Iran, U.S. and Pakistan say progress made in cease-fire talks
Iran, the U.S. and Pakistan said cease-fire talks advanced as the Strait of Hormuz stayed effectively shut and war risks still hung over the deal.

Pressure built on negotiators even as they said they were moving closer to a deal, with Iran, the United States and Pakistan all signaling that the latest round of talks had made progress while the cease-fire remained fragile and the Strait of Hormuz stayed effectively closed to most shipping.
Iran’s foreign ministry said Tehran was focused on finalizing a memorandum of understanding, and Pakistani officials described the past 24 hours of talks as "encouraging." Pakistan’s army chief, Field Marshal Asim Munir, met Iranian officials in Tehran as Islamabad stepped up its mediation effort, part of a wider push by regional intermediaries to keep the truce from collapsing.

U.S. Secretary of State Marco Rubio, speaking in New Delhi, said there had been "some progress" and suggested Washington might have something to say in the coming days.

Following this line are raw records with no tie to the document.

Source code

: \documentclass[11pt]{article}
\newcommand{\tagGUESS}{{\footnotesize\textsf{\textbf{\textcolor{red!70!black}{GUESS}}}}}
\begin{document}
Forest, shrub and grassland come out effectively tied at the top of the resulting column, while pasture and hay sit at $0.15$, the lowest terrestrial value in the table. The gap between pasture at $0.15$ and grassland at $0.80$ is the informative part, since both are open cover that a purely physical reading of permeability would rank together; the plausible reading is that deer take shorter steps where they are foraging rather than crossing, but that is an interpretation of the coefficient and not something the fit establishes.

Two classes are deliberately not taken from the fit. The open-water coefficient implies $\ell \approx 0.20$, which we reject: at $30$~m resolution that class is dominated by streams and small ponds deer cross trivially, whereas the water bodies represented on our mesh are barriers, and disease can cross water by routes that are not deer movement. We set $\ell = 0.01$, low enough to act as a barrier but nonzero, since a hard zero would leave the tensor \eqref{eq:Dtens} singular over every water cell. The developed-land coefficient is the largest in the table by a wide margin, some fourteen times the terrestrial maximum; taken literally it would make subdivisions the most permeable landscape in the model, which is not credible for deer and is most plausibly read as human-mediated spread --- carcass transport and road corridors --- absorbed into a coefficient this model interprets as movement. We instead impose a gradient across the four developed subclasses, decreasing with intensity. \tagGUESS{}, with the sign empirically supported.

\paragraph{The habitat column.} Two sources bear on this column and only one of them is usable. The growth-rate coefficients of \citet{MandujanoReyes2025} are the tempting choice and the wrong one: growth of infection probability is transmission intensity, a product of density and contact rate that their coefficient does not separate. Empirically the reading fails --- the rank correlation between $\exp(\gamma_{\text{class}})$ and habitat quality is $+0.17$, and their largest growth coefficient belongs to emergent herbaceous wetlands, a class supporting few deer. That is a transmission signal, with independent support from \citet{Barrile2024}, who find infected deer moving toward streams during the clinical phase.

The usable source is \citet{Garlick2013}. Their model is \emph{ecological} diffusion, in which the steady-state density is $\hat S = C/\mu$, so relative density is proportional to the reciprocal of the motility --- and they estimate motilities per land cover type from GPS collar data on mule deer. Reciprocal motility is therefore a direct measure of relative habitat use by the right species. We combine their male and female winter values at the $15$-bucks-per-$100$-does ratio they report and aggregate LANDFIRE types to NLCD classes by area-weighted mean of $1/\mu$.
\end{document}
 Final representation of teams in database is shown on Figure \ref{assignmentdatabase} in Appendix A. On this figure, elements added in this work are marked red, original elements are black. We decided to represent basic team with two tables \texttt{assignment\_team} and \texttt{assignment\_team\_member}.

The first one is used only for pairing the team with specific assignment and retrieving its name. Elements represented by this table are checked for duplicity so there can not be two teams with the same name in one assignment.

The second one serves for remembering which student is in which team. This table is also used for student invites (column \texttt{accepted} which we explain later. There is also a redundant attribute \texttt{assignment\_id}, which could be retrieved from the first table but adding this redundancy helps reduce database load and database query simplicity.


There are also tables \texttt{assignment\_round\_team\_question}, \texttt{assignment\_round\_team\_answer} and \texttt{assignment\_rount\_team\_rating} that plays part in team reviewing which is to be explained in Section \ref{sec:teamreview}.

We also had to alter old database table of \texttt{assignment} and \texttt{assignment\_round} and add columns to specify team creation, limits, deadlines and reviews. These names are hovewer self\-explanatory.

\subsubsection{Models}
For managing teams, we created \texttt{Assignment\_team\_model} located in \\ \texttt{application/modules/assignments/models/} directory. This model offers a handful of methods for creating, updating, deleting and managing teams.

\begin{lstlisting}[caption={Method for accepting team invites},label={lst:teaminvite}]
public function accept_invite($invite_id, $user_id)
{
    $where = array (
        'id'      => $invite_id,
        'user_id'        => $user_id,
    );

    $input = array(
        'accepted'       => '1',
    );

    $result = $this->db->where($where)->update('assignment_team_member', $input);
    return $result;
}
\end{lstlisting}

Iranian Foreign Ministry spokesman Esmail Baghaei said the trend that week had been toward a reduction in disputes, though he said remaining issues still had to be handled through mediators.
The talks were centered on a 14-point Iranian document and on messages exchanged between the two sides, according to the accounts circulating around the negotiations. Earlier reporting said the United States and Iran were weighing a short memorandum of understanding that would let Iran ease its grip on the strait while Washington gradually lifted its naval blockade of Iranian ports over a 30-day period, with the nuclear file to be addressed afterward. Iran has said it wants the fighting ended before the nuclear issue is tackled. Washington has said Iran can never have a nuclear weapon and that the strait must remain open without tolls.
The narrow opening in the diplomacy stood beside real risk. Even with the cease-fire in place, the Strait of Hormuz remained closed to most shipping, disrupting global energy markets and deepening pressure on both sides to land a deal. Iranian officials said earlier in the week that they had received the latest U.S. views and were reviewing them, a process they said could take several days.
Donald Trump has repeatedly warned that the negotiations were on the "borderline" between an agreement and renewed strikes if Iran did not provide the "right answers." That threat now hangs over talks that have produced movement but not security, leaving civilians across the Middle East, regional mediators and fuel markets exposed to the next collapse as much as the next breakthrough.